The two cited cases, Heffner and Leahey may readily be disposed of. Both are criminal tax evasion cases and involve the consequences of IRS agents' failure to comply with the self-imposed specified procedures such as the requirement to give Miranda warnings as to constitutional rights in a noncustodial situation to targets of a criminal tax investigation. The irrelevance of such cases in civil litigation such as the present has been recognized by this Court. Schwager v. Commissioner [Dec. 33,366], 64 T.C. 781, 787 (1975); Bridges v. Commissioner [Dec. 40,692(M)], T.C. Memo. 1983-763. Moreover, the First Circuit has overruled Leahey in United States v. Irvine [83-1 USTC ╤ 9166], 699 F. 2d 43, 46 (1st Cir. 1983), and it is highly doubtful that Heffner can now be considered good law in the light of United States v. Caceres [79-1 USTC ╤ 9294], 440 U.S. 741 (1979).
As to the directives in Rev. Proc. 85-13, 1985-1 C.B. 514, (which superseded Rev. Proc. 68-28, 1968-2 C.B. 912) 3 and the two Statements of Procedural Rules, secs. 601.105(j) and 601.109, it is sufficient to note that compliance with such procedural rules is merely directory and not mandatory. See, e.g., Pleasanton Gravel Co. v. Commissioner [Dec. 33,292], 64 T.C. 510, 529 (1975), affd. [78-2 USTC ╤ 9616] 578 F. 2d 827 (9th Cir. 1978), and cases cited therein. Moreover, there was no second inspection of petitioner's books of account or a reopening of a "closed" case. The deficiency determined merely took into account the results of an examination of the return of a partnership in which petitioner had an interest. We need not pursue the matter further.

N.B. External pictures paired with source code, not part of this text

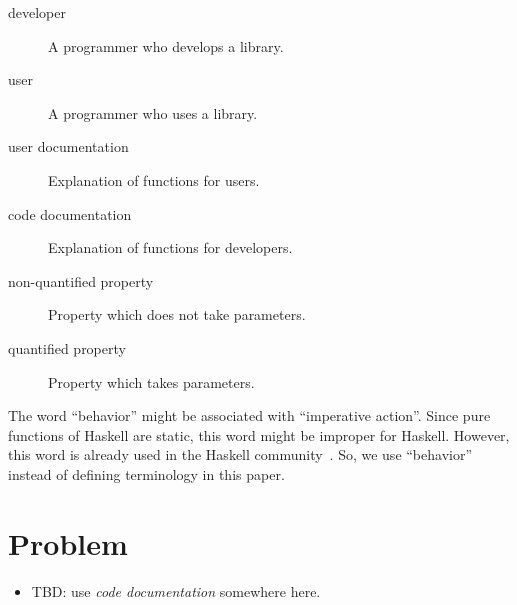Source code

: \documentclass[preprint]{sigplanconf}
\begin{document}
\begin{description}
\item[developer]
    A programmer who develops a library.

\item[user]
    A programmer who uses a library.


\item[user documentation]
    Explanation of functions for users.
\item[code documentation]
    Explanation of functions for developers.

\item[non-quantified property]
    Property which does not take parameters.

\item[quantified property]
    Property which takes parameters.

\end{description}

\noindent The word ``behavior'' might be associated with ``imperative
action''.  Since pure functions of Haskell are static, this word might
be improper for Haskell.  However, this word is already used in the
Haskell community~\cite{typeclassopedia}.  So, we use ``behavior''
instead of defining terminology in this paper.

%
%
%

\section{Problem}
\label{sec:problem}
\begin{itemize}
    \item TBD: use \emph{code documentation} somewhere here.
\end{itemize}
\end{document}
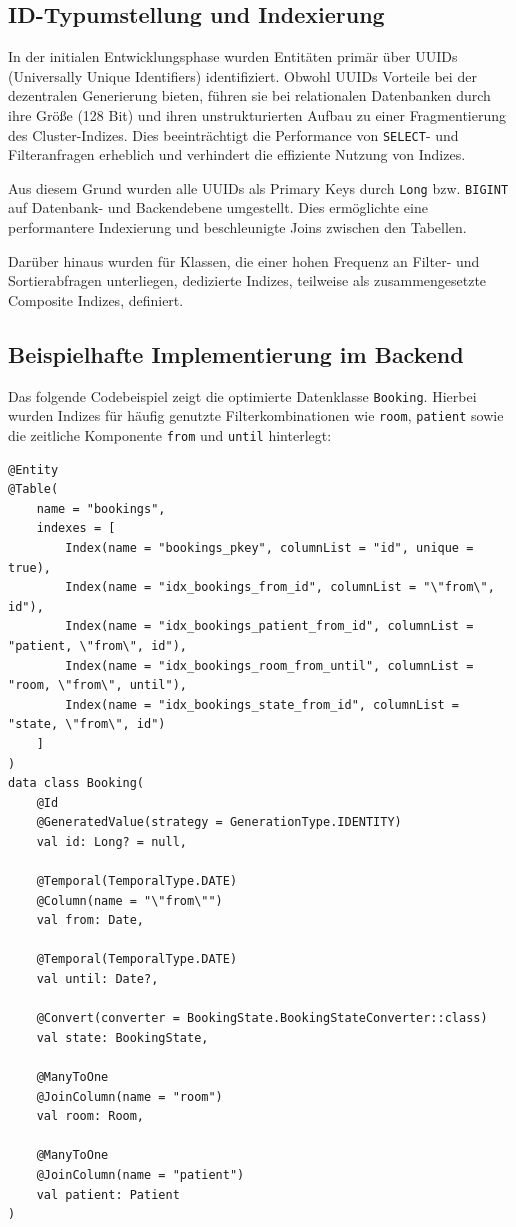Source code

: \subsection*{ID-Typumstellung und Indexierung}
In der initialen Entwicklungsphase wurden Entitäten primär über UUIDs (Universally Unique Identifiers) identifiziert. 
Obwohl UUIDs Vorteile bei der dezentralen Generierung bieten, führen sie bei relationalen Datenbanken durch ihre Größe (128 Bit) und ihren unstrukturierten Aufbau zu einer Fragmentierung des Cluster-Indizes. 
Dies beeinträchtigt die Performance von \texttt{SELECT}- und Filteranfragen erheblich und verhindert die effiziente Nutzung von Indizes.

Aus diesem Grund wurden alle UUIDs als Primary Keys durch \texttt{Long} bzw. \texttt{BIGINT} auf Datenbank- und Backendebene umgestellt. Dies ermöglichte eine performantere Indexierung und beschleunigte Joins zwischen den Tabellen. 

Darüber hinaus wurden für Klassen, die einer hohen Frequenz an Filter- und Sortierabfragen unterliegen, dedizierte Indizes, teilweise als zusammengesetzte Composite Indizes, definiert.

\subsection*{Beispielhafte Implementierung im Backend}
Das folgende Codebeispiel zeigt die optimierte Datenklasse \texttt{Booking}. Hierbei wurden Indizes für häufig genutzte Filterkombinationen wie \texttt{room}, \texttt{patient} sowie die zeitliche Komponente \texttt{from} und \texttt{until} hinterlegt:

\begin{lstlisting}[style=kotlinstyle, caption={Optimierte Booking-Entität}]
@Entity
@Table(
    name = "bookings",
    indexes = [
        Index(name = "bookings_pkey", columnList = "id", unique = true),
        Index(name = "idx_bookings_from_id", columnList = "\"from\", id"),
        Index(name = "idx_bookings_patient_from_id", columnList = "patient, \"from\", id"),
        Index(name = "idx_bookings_room_from_until", columnList = "room, \"from\", until"),
        Index(name = "idx_bookings_state_from_id", columnList = "state, \"from\", id")
    ]
)
data class Booking(
    @Id
    @GeneratedValue(strategy = GenerationType.IDENTITY)
    val id: Long? = null,

    @Temporal(TemporalType.DATE)
    @Column(name = "\"from\"")
    val from: Date,

    @Temporal(TemporalType.DATE)
    val until: Date?,

    @Convert(converter = BookingState.BookingStateConverter::class)
    val state: BookingState,

    @ManyToOne
    @JoinColumn(name = "room")
    val room: Room,

    @ManyToOne
    @JoinColumn(name = "patient")
    val patient: Patient
)
\end{lstlisting}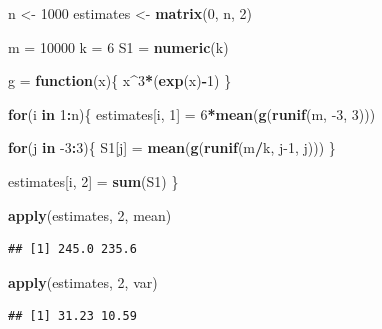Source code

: \documentclass[
]{article}
\newenvironment{Shaded}{\begin{snugshade}}{\end{snugshade}}
\newcommand{\ControlFlowTok}[1]{\textcolor[rgb]{0.13,0.29,0.53}{\textbf{#1}}}
\newcommand{\DecValTok}[1]{\textcolor[rgb]{0.00,0.00,0.81}{#1}}
\newcommand{\KeywordTok}[1]{\textcolor[rgb]{0.13,0.29,0.53}{\textbf{#1}}}
\newcommand{\NormalTok}[1]{#1}
\newcommand{\OperatorTok}[1]{\textcolor[rgb]{0.81,0.36,0.00}{\textbf{#1}}}
\newcommand{\StringTok}[1]{\textcolor[rgb]{0.31,0.60,0.02}{#1}}
\begin{document}
\begin{Shaded}
\begin{Highlighting}[]
\NormalTok{n <-}\StringTok{ }\DecValTok{1000}
\NormalTok{estimates <-}\StringTok{ }\KeywordTok{matrix}\NormalTok{(}\DecValTok{0}\NormalTok{, n, }\DecValTok{2}\NormalTok{)}

\NormalTok{m =}\StringTok{ }\DecValTok{10000}
\NormalTok{k =}\StringTok{ }\DecValTok{6}
\NormalTok{S1 =}\StringTok{ }\KeywordTok{numeric}\NormalTok{(k)}

\NormalTok{g =}\StringTok{ }\ControlFlowTok{function}\NormalTok{(x)\{}
\NormalTok{  x}\OperatorTok{^}\DecValTok{3}\OperatorTok{*}\NormalTok{(}\KeywordTok{exp}\NormalTok{(x)}\OperatorTok{-}\DecValTok{1}\NormalTok{)}
\NormalTok{\}}

\ControlFlowTok{for}\NormalTok{(i }\ControlFlowTok{in} \DecValTok{1}\OperatorTok{:}\NormalTok{n)\{}
\NormalTok{  estimates[i, }\DecValTok{1}\NormalTok{] =}\StringTok{ }\DecValTok{6}\OperatorTok{*}\KeywordTok{mean}\NormalTok{(}\KeywordTok{g}\NormalTok{(}\KeywordTok{runif}\NormalTok{(m, }\DecValTok{-3}\NormalTok{, }\DecValTok{3}\NormalTok{)))}
  
  \ControlFlowTok{for}\NormalTok{(j }\ControlFlowTok{in} \DecValTok{-3}\OperatorTok{:}\DecValTok{3}\NormalTok{)\{}
\NormalTok{  S1[j] =}\StringTok{ }\KeywordTok{mean}\NormalTok{(}\KeywordTok{g}\NormalTok{(}\KeywordTok{runif}\NormalTok{(m}\OperatorTok{/}\NormalTok{k, j}\DecValTok{-1}\NormalTok{, j)))}
\NormalTok{  \}}
  
\NormalTok{  estimates[i, }\DecValTok{2}\NormalTok{] =}\StringTok{ }\KeywordTok{sum}\NormalTok{(S1)}
\NormalTok{\}}


\KeywordTok{apply}\NormalTok{(estimates, }\DecValTok{2}\NormalTok{, mean)}
\end{Highlighting}
\end{Shaded}

\begin{verbatim}
## [1] 245.0 235.6
\end{verbatim}

\begin{Shaded}
\begin{Highlighting}[]
\KeywordTok{apply}\NormalTok{(estimates, }\DecValTok{2}\NormalTok{, var)}
\end{Highlighting}
\end{Shaded}

\begin{verbatim}
## [1] 31.23 10.59
\end{verbatim}
\end{document}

3 Rev. Proc. 68-28 was superseded by Rev. Proc. 72-40, 1972-2 C.B. 819, which was superseded by Rev. Proc. 74-5, 1974-1 C.B. 416, which was superseded by Rev. Proc. 81-35, 1981-2 C.B. 588, which was superseded by Rev. Proc. 83-19, 1983-1 C.B. 677, which was superseded by Rev. Proc. 85-13, 1985-1 C.B. 514.
Decision will be entered for the respondent.